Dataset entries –
↓↓↓

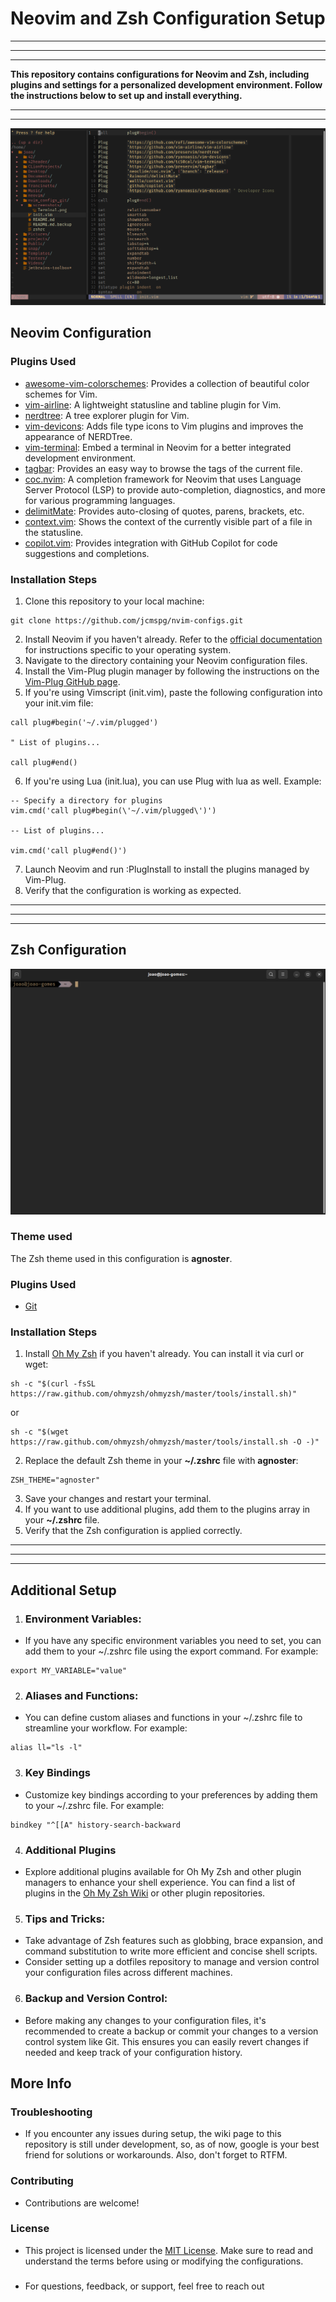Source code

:# Neovim and Zsh Configuration Setup
___
___
___

**This repository contains configurations for Neovim and Zsh, including plugins and settings for a personalized development environment. Follow the instructions below to set up and install everything.**
___
___
![Image](https://github.com/jcmspg/nvim-configs/blob/main/screenshots/Nvim.png?raw=true "Nvim")

## Neovim Configuration
### Plugins Used
* [awesome-vim-colorschemes](https://github.com/rafi/awesome-vim-colorschemes): Provides a collection of beautiful color schemes for Vim.
* [vim-airline](https://github.com/rafi/awesome-vim-colorschemes): A lightweight statusline and tabline plugin for Vim.
* [nerdtree](https://github.com/rafi/awesome-vim-colorschemes): A tree explorer plugin for Vim.
* [vim-devicons](https://github.com/rafi/awesome-vim-colorschemes): Adds file type icons to Vim plugins and improves the appearance of NERDTree.
* [vim-terminal](https://github.com/rafi/awesome-vim-colorschemes): Embed a terminal in Neovim for a better integrated development environment.
* [tagbar](https://github.com/rafi/awesome-vim-colorschemes): Provides an easy way to browse the tags of the current file.
* [coc.nvim](https://github.com/rafi/awesome-vim-colorschemes): A completion framework for Neovim that uses Language Server Protocol (LSP) to provide auto-completion, diagnostics, and more for various programming languages.
* [delimitMate](https://github.com/rafi/awesome-vim-colorschemes): Provides auto-closing of quotes, parens, brackets, etc.
* [context.vim](https://github.com/rafi/awesome-vim-colorschemes): Shows the context of the currently visible part of a file in the statusline.
* [copilot.vim](https://github.com/rafi/awesome-vim-colorschemes): Provides integration with GitHub Copilot for code suggestions and completions.

### Installation Steps
1. Clone this repository to your local machine:

```
git clone https://github.com/jcmspg/nvim-configs.git
```

2. Install Neovim if you haven't already. Refer to the [official documentation](https://neovim.io/) for instructions specific to your operating system.
3. Navigate to the directory containing your Neovim configuration files.
4. Install the Vim-Plug plugin manager by following the instructions on the [Vim-Plug GitHub page](https://github.com/junegunn/vim-plug).
5. If you're using Vimscript (init.vim), paste the following configuration into your init.vim file:

```
call plug#begin('~/.vim/plugged')

" List of plugins...

call plug#end()
```

6. If you're using Lua (init.lua), you can use Plug with lua as well. Example:

```
-- Specify a directory for plugins
vim.cmd('call plug#begin(\'~/.vim/plugged\')')

-- List of plugins...

vim.cmd('call plug#end()')
```

7. Launch Neovim and run :PlugInstall to install the plugins managed by Vim-Plug.
8. Verify that the configuration is working as expected.
___
___
___

## Zsh Configuration

![Image](https://github.com/jcmspg/nvim-configs/blob/main/screenshots/Terminal.png?raw=true "Terminal")
### Theme used
The Zsh theme used in this configuration is **agnoster**.
### Plugins Used
- [Git](https://github.com/ohmyzsh/ohmyzsh/tree/master/plugins/git)
### Installation Steps
1. Install [Oh My Zsh](https://ohmyz.sh/) if you haven't already. You can install it via curl or wget:
```
sh -c "$(curl -fsSL https://raw.github.com/ohmyzsh/ohmyzsh/master/tools/install.sh)"
```
or
```
sh -c "$(wget https://raw.github.com/ohmyzsh/ohmyzsh/master/tools/install.sh -O -)"
```
2. Replace the default Zsh theme in your **~/.zshrc** file with **agnoster**:
```
ZSH_THEME="agnoster"
```
3. Save your changes and restart your terminal.
4. If you want to use additional plugins, add them to the plugins array in your **~/.zshrc** file.
5. Verify that the Zsh configuration is applied correctly.

___
***
---

## Additional Setup

1. ### Environment Variables:
* If you have any specific environment variables you need to set, you can add them to your ~/.zshrc file using the export command. For example:
```
export MY_VARIABLE="value"
```
2. ### Aliases and Functions:
* You can define custom aliases and functions in your ~/.zshrc file to streamline your workflow. For example:
```
alias ll="ls -l"
```
3. ### Key Bindings
* Customize key bindings according to your preferences by adding them to your ~/.zshrc file. For example:
```
bindkey "^[[A" history-search-backward
```
4. ### Additional Plugins
* Explore additional plugins available for Oh My Zsh and other plugin managers to enhance your shell experience. You can find a list of plugins in the [Oh My Zsh Wiki](https://github.com/ohmyzsh/ohmyzsh/wiki/Plugins) or other plugin repositories.
5. ### Tips and Tricks:
* Take advantage of Zsh features such as globbing, brace expansion, and command substitution to write more efficient and concise shell scripts.
* Consider setting up a dotfiles repository to manage and version control your configuration files across different machines.
6. ### Backup and Version Control:
* Before making any changes to your configuration files, it's recommended to create a backup or commit your changes to a version control system like Git. This ensures you can easily revert changes if needed and keep track of your configuration history.


## More Info
### Troubleshooting
* If you encounter any issues during setup, the wiki page to this repository is still under development, so, as of now, google is your best friend for solutions or workarounds. Also, don't forget to RTFM.
### Contributing
* Contributions are welcome!
### License
* This project is licensed under the [MIT License](https://github.com/jcmspg/nvim-configs/blob/main/LICENSE.md). Make sure to read and understand the terms before using or modifying the configurations.
###
* For questions, feedback, or support, feel free to reach out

↑↑↑

Work order – Faithful copy, images left out: write out every line of data.

Answer box –
Source code

:# Neovim and Zsh Configuration Setup
___
___
___

**This repository contains configurations for Neovim and Zsh, including plugins and settings for a personalized development environment. Follow the instructions below to set up and install everything.**
___
___
![Image](https://github.com/jcmspg/nvim-configs/blob/main/screenshots/Nvim.png?raw=true "Nvim")

## Neovim Configuration
### Plugins Used
* [awesome-vim-colorschemes](https://github.com/rafi/awesome-vim-colorschemes): Provides a collection of beautiful color schemes for Vim.
* [vim-airline](https://github.com/rafi/awesome-vim-colorschemes): A lightweight statusline and tabline plugin for Vim.
* [nerdtree](https://github.com/rafi/awesome-vim-colorschemes): A tree explorer plugin for Vim.
* [vim-devicons](https://github.com/rafi/awesome-vim-colorschemes): Adds file type icons to Vim plugins and improves the appearance of NERDTree.
* [vim-terminal](https://github.com/rafi/awesome-vim-colorschemes): Embed a terminal in Neovim for a better integrated development environment.
* [tagbar](https://github.com/rafi/awesome-vim-colorschemes): Provides an easy way to browse the tags of the current file.
* [coc.nvim](https://github.com/rafi/awesome-vim-colorschemes): A completion framework for Neovim that uses Language Server Protocol (LSP) to provide auto-completion, diagnostics, and more for various programming languages.
* [delimitMate](https://github.com/rafi/awesome-vim-colorschemes): Provides auto-closing of quotes, parens, brackets, etc.
* [context.vim](https://github.com/rafi/awesome-vim-colorschemes): Shows the context of the currently visible part of a file in the statusline.
* [copilot.vim](https://github.com/rafi/awesome-vim-colorschemes): Provides integration with GitHub Copilot for code suggestions and completions.

### Installation Steps
1. Clone this repository to your local machine:

```
git clone https://github.com/jcmspg/nvim-configs.git
```

2. Install Neovim if you haven't already. Refer to the [official documentation](https://neovim.io/) for instructions specific to your operating system.
3. Navigate to the directory containing your Neovim configuration files.
4. Install the Vim-Plug plugin manager by following the instructions on the [Vim-Plug GitHub page](https://github.com/junegunn/vim-plug).
5. If you're using Vimscript (init.vim), paste the following configuration into your init.vim file:

```
call plug#begin('~/.vim/plugged')

" List of plugins...

call plug#end()
```

6. If you're using Lua (init.lua), you can use Plug with lua as well. Example:

```
-- Specify a directory for plugins
vim.cmd('call plug#begin(\'~/.vim/plugged\')')

-- List of plugins...

vim.cmd('call plug#end()')
```

7. Launch Neovim and run :PlugInstall to install the plugins managed by Vim-Plug.
8. Verify that the configuration is working as expected.
___
___
___

## Zsh Configuration

![Image](https://github.com/jcmspg/nvim-configs/blob/main/screenshots/Terminal.png?raw=true "Terminal")
### Theme used
The Zsh theme used in this configuration is **agnoster**.
### Plugins Used
- [Git](https://github.com/ohmyzsh/ohmyzsh/tree/master/plugins/git)
### Installation Steps
1. Install [Oh My Zsh](https://ohmyz.sh/) if you haven't already. You can install it via curl or wget:
```
sh -c "$(curl -fsSL https://raw.github.com/ohmyzsh/ohmyzsh/master/tools/install.sh)"
```
or
```
sh -c "$(wget https://raw.github.com/ohmyzsh/ohmyzsh/master/tools/install.sh -O -)"
```
2. Replace the default Zsh theme in your **~/.zshrc** file with **agnoster**:
```
ZSH_THEME="agnoster"
```
3. Save your changes and restart your terminal.
4. If you want to use additional plugins, add them to the plugins array in your **~/.zshrc** file.
5. Verify that the Zsh configuration is applied correctly.

___
***
---

## Additional Setup

1. ### Environment Variables:
* If you have any specific environment variables you need to set, you can add them to your ~/.zshrc file using the export command. For example:
```
export MY_VARIABLE="value"
```
2. ### Aliases and Functions:
* You can define custom aliases and functions in your ~/.zshrc file to streamline your workflow. For example:
```
alias ll="ls -l"
```
3. ### Key Bindings
* Customize key bindings according to your preferences by adding them to your ~/.zshrc file. For example:
```
bindkey "^[[A" history-search-backward
```
4. ### Additional Plugins
* Explore additional plugins available for Oh My Zsh and other plugin managers to enhance your shell experience. You can find a list of plugins in the [Oh My Zsh Wiki](https://github.com/ohmyzsh/ohmyzsh/wiki/Plugins) or other plugin repositories.
5. ### Tips and Tricks:
* Take advantage of Zsh features such as globbing, brace expansion, and command substitution to write more efficient and concise shell scripts.
* Consider setting up a dotfiles repository to manage and version control your configuration files across different machines.
6. ### Backup and Version Control:
* Before making any changes to your configuration files, it's recommended to create a backup or commit your changes to a version control system like Git. This ensures you can easily revert changes if needed and keep track of your configuration history.


## More Info
### Troubleshooting
* If you encounter any issues during setup, the wiki page to this repository is still under development, so, as of now, google is your best friend for solutions or workarounds. Also, don't forget to RTFM.
### Contributing
* Contributions are welcome!
### License
* This project is licensed under the [MIT License](https://github.com/jcmspg/nvim-configs/blob/main/LICENSE.md). Make sure to read and understand the terms before using or modifying the configurations.
###
* For questions, feedback, or support, feel free to reach out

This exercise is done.